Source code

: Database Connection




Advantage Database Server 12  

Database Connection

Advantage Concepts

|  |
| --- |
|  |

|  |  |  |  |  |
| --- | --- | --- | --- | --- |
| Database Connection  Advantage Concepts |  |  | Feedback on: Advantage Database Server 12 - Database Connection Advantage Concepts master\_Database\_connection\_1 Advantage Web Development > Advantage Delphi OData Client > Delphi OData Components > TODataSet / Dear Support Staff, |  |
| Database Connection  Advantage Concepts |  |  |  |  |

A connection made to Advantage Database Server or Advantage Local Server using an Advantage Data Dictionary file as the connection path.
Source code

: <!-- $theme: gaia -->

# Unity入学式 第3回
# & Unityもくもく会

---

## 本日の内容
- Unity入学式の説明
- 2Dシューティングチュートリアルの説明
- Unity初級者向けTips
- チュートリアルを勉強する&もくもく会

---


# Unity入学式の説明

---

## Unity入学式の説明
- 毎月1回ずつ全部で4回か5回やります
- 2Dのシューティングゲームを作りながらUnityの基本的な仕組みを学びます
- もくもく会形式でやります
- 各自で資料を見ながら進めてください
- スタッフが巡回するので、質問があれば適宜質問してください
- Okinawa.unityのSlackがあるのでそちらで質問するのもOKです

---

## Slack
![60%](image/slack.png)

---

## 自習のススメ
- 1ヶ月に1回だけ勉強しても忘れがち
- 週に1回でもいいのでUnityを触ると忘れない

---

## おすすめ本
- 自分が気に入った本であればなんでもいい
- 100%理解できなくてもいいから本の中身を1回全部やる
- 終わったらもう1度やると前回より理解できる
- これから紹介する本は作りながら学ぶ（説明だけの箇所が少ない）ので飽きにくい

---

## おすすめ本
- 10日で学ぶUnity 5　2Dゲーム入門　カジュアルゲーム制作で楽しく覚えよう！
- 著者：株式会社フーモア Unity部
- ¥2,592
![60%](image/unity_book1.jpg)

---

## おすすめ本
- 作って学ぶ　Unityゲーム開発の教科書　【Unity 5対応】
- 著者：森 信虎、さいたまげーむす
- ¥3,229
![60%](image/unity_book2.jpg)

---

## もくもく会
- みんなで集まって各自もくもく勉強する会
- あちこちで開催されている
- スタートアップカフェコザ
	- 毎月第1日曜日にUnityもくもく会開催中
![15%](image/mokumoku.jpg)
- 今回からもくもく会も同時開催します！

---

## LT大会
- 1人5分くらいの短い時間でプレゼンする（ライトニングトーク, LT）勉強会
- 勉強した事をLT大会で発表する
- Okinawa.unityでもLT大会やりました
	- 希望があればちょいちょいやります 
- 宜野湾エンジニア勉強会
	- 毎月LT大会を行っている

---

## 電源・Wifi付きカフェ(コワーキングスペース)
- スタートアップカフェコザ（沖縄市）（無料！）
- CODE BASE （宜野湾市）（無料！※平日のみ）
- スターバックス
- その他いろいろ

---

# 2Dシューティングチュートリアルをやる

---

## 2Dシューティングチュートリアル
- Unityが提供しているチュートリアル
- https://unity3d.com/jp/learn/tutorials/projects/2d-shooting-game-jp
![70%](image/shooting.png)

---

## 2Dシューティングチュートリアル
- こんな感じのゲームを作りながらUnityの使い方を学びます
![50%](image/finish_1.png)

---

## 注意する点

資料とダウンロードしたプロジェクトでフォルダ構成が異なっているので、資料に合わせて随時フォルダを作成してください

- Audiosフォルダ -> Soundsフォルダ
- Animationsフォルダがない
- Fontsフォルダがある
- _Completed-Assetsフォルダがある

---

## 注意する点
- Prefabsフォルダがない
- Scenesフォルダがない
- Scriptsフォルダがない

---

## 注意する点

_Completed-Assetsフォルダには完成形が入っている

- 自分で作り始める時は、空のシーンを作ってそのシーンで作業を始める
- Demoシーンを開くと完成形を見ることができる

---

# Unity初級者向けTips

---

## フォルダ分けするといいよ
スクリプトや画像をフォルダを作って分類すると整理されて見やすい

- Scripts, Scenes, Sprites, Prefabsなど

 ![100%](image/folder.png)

• • • • • • •

**What you are asked to do:**
Restate the data above word for word, omitting nothing.

**Exercise answer:**
Source code

: Database Connection




Advantage Database Server 12  

Database Connection

Advantage Concepts

|  |
| --- |
|  |

|  |  |  |  |  |
| --- | --- | --- | --- | --- |
| Database Connection  Advantage Concepts |  |  | Feedback on: Advantage Database Server 12 - Database Connection Advantage Concepts master\_Database\_connection\_1 Advantage Web Development > Advantage Delphi OData Client > Delphi OData Components > TODataSet / Dear Support Staff, |  |
| Database Connection  Advantage Concepts |  |  |  |  |

A connection made to Advantage Database Server or Advantage Local Server using an Advantage Data Dictionary file as the connection path.
Source code

: <!-- $theme: gaia -->

# Unity入学式 第3回
# & Unityもくもく会

---

## 本日の内容
- Unity入学式の説明
- 2Dシューティングチュートリアルの説明
- Unity初級者向けTips
- チュートリアルを勉強する&もくもく会

---


# Unity入学式の説明

---

## Unity入学式の説明
- 毎月1回ずつ全部で4回か5回やります
- 2Dのシューティングゲームを作りながらUnityの基本的な仕組みを学びます
- もくもく会形式でやります
- 各自で資料を見ながら進めてください
- スタッフが巡回するので、質問があれば適宜質問してください
- Okinawa.unityのSlackがあるのでそちらで質問するのもOKです

---

## Slack
![60%](image/slack.png)

---

## 自習のススメ
- 1ヶ月に1回だけ勉強しても忘れがち
- 週に1回でもいいのでUnityを触ると忘れない

---

## おすすめ本
- 自分が気に入った本であればなんでもいい
- 100%理解できなくてもいいから本の中身を1回全部やる
- 終わったらもう1度やると前回より理解できる
- これから紹介する本は作りながら学ぶ（説明だけの箇所が少ない）ので飽きにくい

---

## おすすめ本
- 10日で学ぶUnity 5　2Dゲーム入門　カジュアルゲーム制作で楽しく覚えよう！
- 著者：株式会社フーモア Unity部
- ¥2,592
![60%](image/unity_book1.jpg)

---

## おすすめ本
- 作って学ぶ　Unityゲーム開発の教科書　【Unity 5対応】
- 著者：森 信虎、さいたまげーむす
- ¥3,229
![60%](image/unity_book2.jpg)

---

## もくもく会
- みんなで集まって各自もくもく勉強する会
- あちこちで開催されている
- スタートアップカフェコザ
	- 毎月第1日曜日にUnityもくもく会開催中
![15%](image/mokumoku.jpg)
- 今回からもくもく会も同時開催します！

---

## LT大会
- 1人5分くらいの短い時間でプレゼンする（ライトニングトーク, LT）勉強会
- 勉強した事をLT大会で発表する
- Okinawa.unityでもLT大会やりました
	- 希望があればちょいちょいやります 
- 宜野湾エンジニア勉強会
	- 毎月LT大会を行っている

---

## 電源・Wifi付きカフェ(コワーキングスペース)
- スタートアップカフェコザ（沖縄市）（無料！）
- CODE BASE （宜野湾市）（無料！※平日のみ）
- スターバックス
- その他いろいろ

---

# 2Dシューティングチュートリアルをやる

---

## 2Dシューティングチュートリアル
- Unityが提供しているチュートリアル
- https://unity3d.com/jp/learn/tutorials/projects/2d-shooting-game-jp
![70%](image/shooting.png)

---

## 2Dシューティングチュートリアル
- こんな感じのゲームを作りながらUnityの使い方を学びます
![50%](image/finish_1.png)

---

## 注意する点

資料とダウンロードしたプロジェクトでフォルダ構成が異なっているので、資料に合わせて随時フォルダを作成してください

- Audiosフォルダ -> Soundsフォルダ
- Animationsフォルダがない
- Fontsフォルダがある
- _Completed-Assetsフォルダがある

---

## 注意する点
- Prefabsフォルダがない
- Scenesフォルダがない
- Scriptsフォルダがない

---

## 注意する点

_Completed-Assetsフォルダには完成形が入っている

- 自分で作り始める時は、空のシーンを作ってそのシーンで作業を始める
- Demoシーンを開くと完成形を見ることができる

---

# Unity初級者向けTips

---

## フォルダ分けするといいよ
スクリプトや画像をフォルダを作って分類すると整理されて見やすい

- Scripts, Scenes, Sprites, Prefabsなど

 ![100%](image/folder.png)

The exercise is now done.